A Swiss alpine winter, of the kind Schrödinger sought out in late 1925. He went up for the holidays with a mistress and a stack of papers, and came down with the wave equation. Editorial placeholder · too.foo

Phase ii · Matter Waves · Chapter 02

Schrödinger's winter

In the last days of 1925, a 38-year-old professor left Zurich for an alpine villa with a married woman whose name he never recorded, two pearls in his ears to block out noise, and a paper by Louis de Broglie in his luggage. He came back with the equation that would write every atom, every molecule, and every chemical bond into mathematics. The four papers he then published in 1926 are the founding document of wave mechanics. He spent the rest of his life uneasy about what they meant.

By the autumn of 1925, the physics of the atom was a half-built bridge with traffic already on it. Heisenberg had announced his matrix mechanics in July, an austere, abstract scheme of non-commuting tables of numbers that gave the right answers without ever drawing a picture. Bohr’s old quantized orbits had been quietly retired. Nobody had any idea what an electron actually was, and the senior generation, raised on Maxwell’s fields and Lagrangian mechanics, found the new abstraction insufferable. Einstein had called Heisenberg’s algebra a “true witches’ multiplication table” and confessed that he could not bring himself to believe it. There had to be a wave-mechanical alternative, something continuous, something one could visualise. Into that gap walked an Austrian professor in his late thirties named Erwin Schrödinger.

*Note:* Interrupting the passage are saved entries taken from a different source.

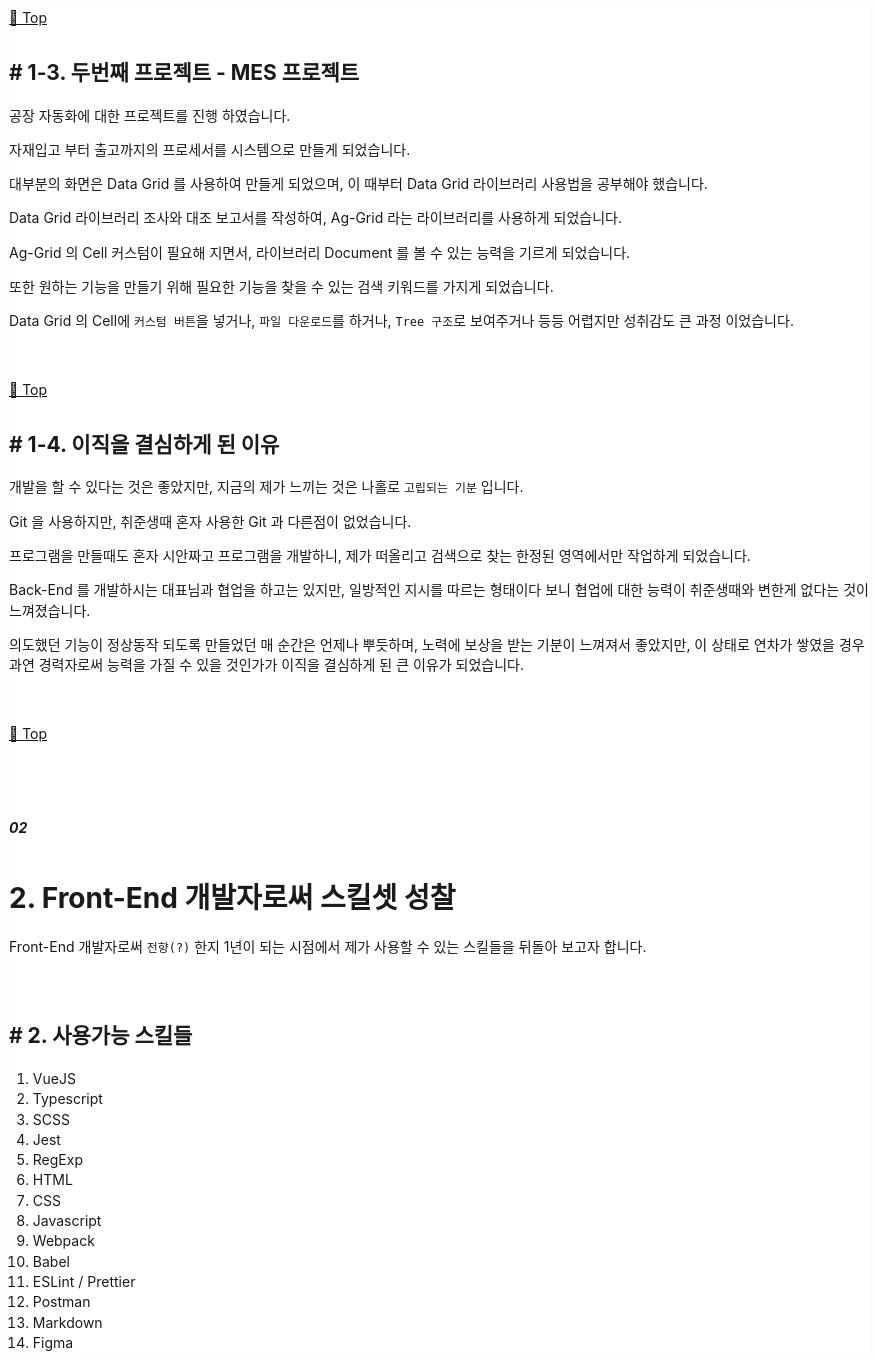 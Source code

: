 [🔺 Top](#top)



## # 1-3. 두번째 프로젝트 - MES 프로젝트

공장 자동화에 대한 프로젝트를 진행 하였습니다.

자재입고 부터 출고까지의 프로세서를 시스템으로 만들게 되었습니다.

대부분의 화면은 Data Grid 를 사용하여 만들게 되었으며, 이 때부터 Data Grid 라이브러리 사용법을 공부해야 했습니다.

Data Grid 라이브러리 조사와 대조 보고서를 작성하여, Ag-Grid 라는 라이브러리를 사용하게 되었습니다.

Ag-Grid 의 Cell 커스텀이 필요해 지면서, 라이브러리 Document 를 볼 수 있는 능력을 기르게 되었습니다.

또한 원하는 기능을 만들기 위해 필요한 기능을 찾을 수 있는 검색 키워드를 가지게 되었습니다.

Data Grid 의 Cell에 ``커스텀 버튼``을 넣거나, ``파일 다운로드``를 하거나, ``Tree 구조``로 보여주거나 등등 어렵지만 성취감도 큰 과정 이었습니다.



<br/>

[🔺 Top](#top)



## # 1-4. 이직을 결심하게 된 이유

개발을 할 수 있다는 것은 좋았지만, 지금의 제가 느끼는 것은 나홀로 ``고립되는 기분`` 입니다.

Git 을 사용하지만, 취준생때 혼자 사용한 Git 과 다른점이 없었습니다.

프로그램을 만들때도 혼자 시안짜고 프로그램을 개발하니, 제가 떠올리고 검색으로 찾는 한정된 영역에서만 작업하게 되었습니다.

Back-End 를 개발하시는 대표님과 협업을 하고는 있지만, 일방적인 지시를 따르는 형태이다 보니 협업에 대한 능력이 취준생때와 변한게 없다는 것이 느껴졌습니다.

의도했던 기능이 정상동작 되도록 만들었던 매 순간은 언제나 뿌듯하며, 노력에 보상을 받는 기분이 느껴져서 좋았지만, 이 상태로 연차가 쌓였을 경우 과연 경력자로써 능력을 가질 수 있을 것인가가 이직을 결심하게 된 큰 이유가 되었습니다.



<br/>

[🔺 Top](#top)

<br/><br/>



##### 02
# 2. Front-End 개발자로써 스킬셋 성찰

Front-End 개발자로써 ``전향(?)`` 한지 1년이 되는 시점에서 제가 사용할 수 있는 스킬들을 뒤돌아 보고자 합니다.

<br/>

## # 2. 사용가능 스킬들

1. VueJS
2. Typescript
3. SCSS
4. Jest
5. RegExp
6. HTML
7. CSS
8. Javascript
9. Webpack
10. Babel
11. ESLint / Prettier
12. Postman
13. Markdown
14. Figma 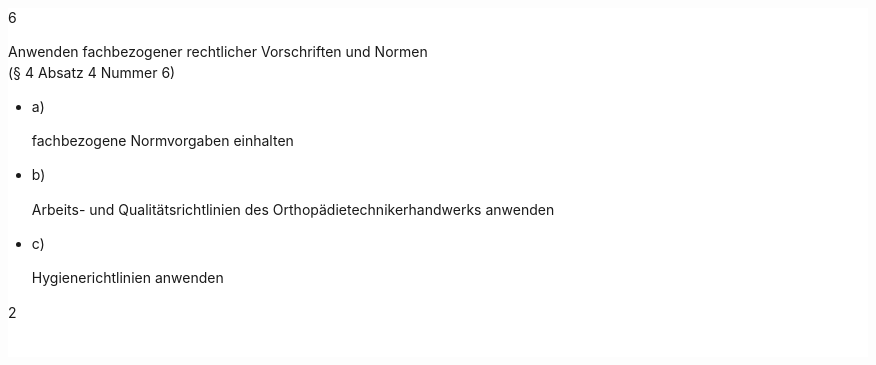 <td style="border-right: 0.5pt solid ; border-bottom: 0.5pt solid ; " rowspan="2" align="center" valign="top" charoff="50">

6

</td>

<td style="border-right: 0.5pt solid ; border-bottom: 0.5pt solid ; " rowspan="2" align="left" valign="top" charoff="50">

Anwenden fachbezogener rechtlicher Vorschriften und Normen  
(§ 4 Absatz 4 Nummer 6)

</td>

<td style="border-right: 0.5pt solid ; border-bottom: 0.5pt solid ; " align="left" valign="top" charoff="50">

  - a)
    
    <div style="">
    
    fachbezogene Normvorgaben einhalten
    
    </div>

  - b)
    
    <div style="">
    
    Arbeits- und Qualitätsrichtlinien des Orthopädietechnikerhandwerks
    anwenden
    
    </div>

  - c)
    
    <div style="">
    
    Hygienerichtlinien anwenden
    
    </div>

</td>

<td style="border-right: 0.5pt solid ; border-bottom: 0.5pt solid ; " align="center" valign="middle" charoff="50">

2

</td>

<td style="border-bottom: 0.5pt solid ; " align="center" valign="top" charoff="50">

 

</td>

</tr>

<tr>

<td style="border-right: 0.5pt solid ; border-bottom: 0.5pt solid ; " align="left" valign="top" charoff="50">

Schrödinger was, by 1925, a slightly improbable revolutionary. He was a careful, classically-trained theorist at the University of Zurich, fluent in four languages, a published poet, an enthusiastic amateur botanist, and a confirmed romantic in the most literal sense. He read Schopenhauer for pleasure. He kept three or four affairs running in parallel and recorded each of them in a private diary in a code his wife Anny tolerated for reasons her own. His scientific work to that point had been respectable and varied (statistical mechanics, color theory, a bit of general relativity) but nobody, in the autumn of 1925, would have predicted that he was about to put his name on the most consequential equation of the twentieth century. He was on the shortlist for promotions, not for genius.

What changed everything was a thesis. In Paris, Louis de Broglie had defended a doctoral dissertation in 1924 arguing that if light, long known as a wave, could behave as a particle (Einstein had insisted on this since 1905), then by symmetry, particles long known as matter ought to behave as waves. Every electron carried a wavelength λ = h/p, inversely proportional to its momentum. The committee had not known what to make of it. Paul Langevin sent the thesis to Einstein and asked, more or less, “is this nonsense?” Einstein read it and replied that it was “a first feeble ray of light on this worst of our physics enigmas.” The thesis was approved. And quietly, in a letter to Schrödinger in late 1925, Einstein praised de Broglie’s idea and suggested that it deserved further investigation.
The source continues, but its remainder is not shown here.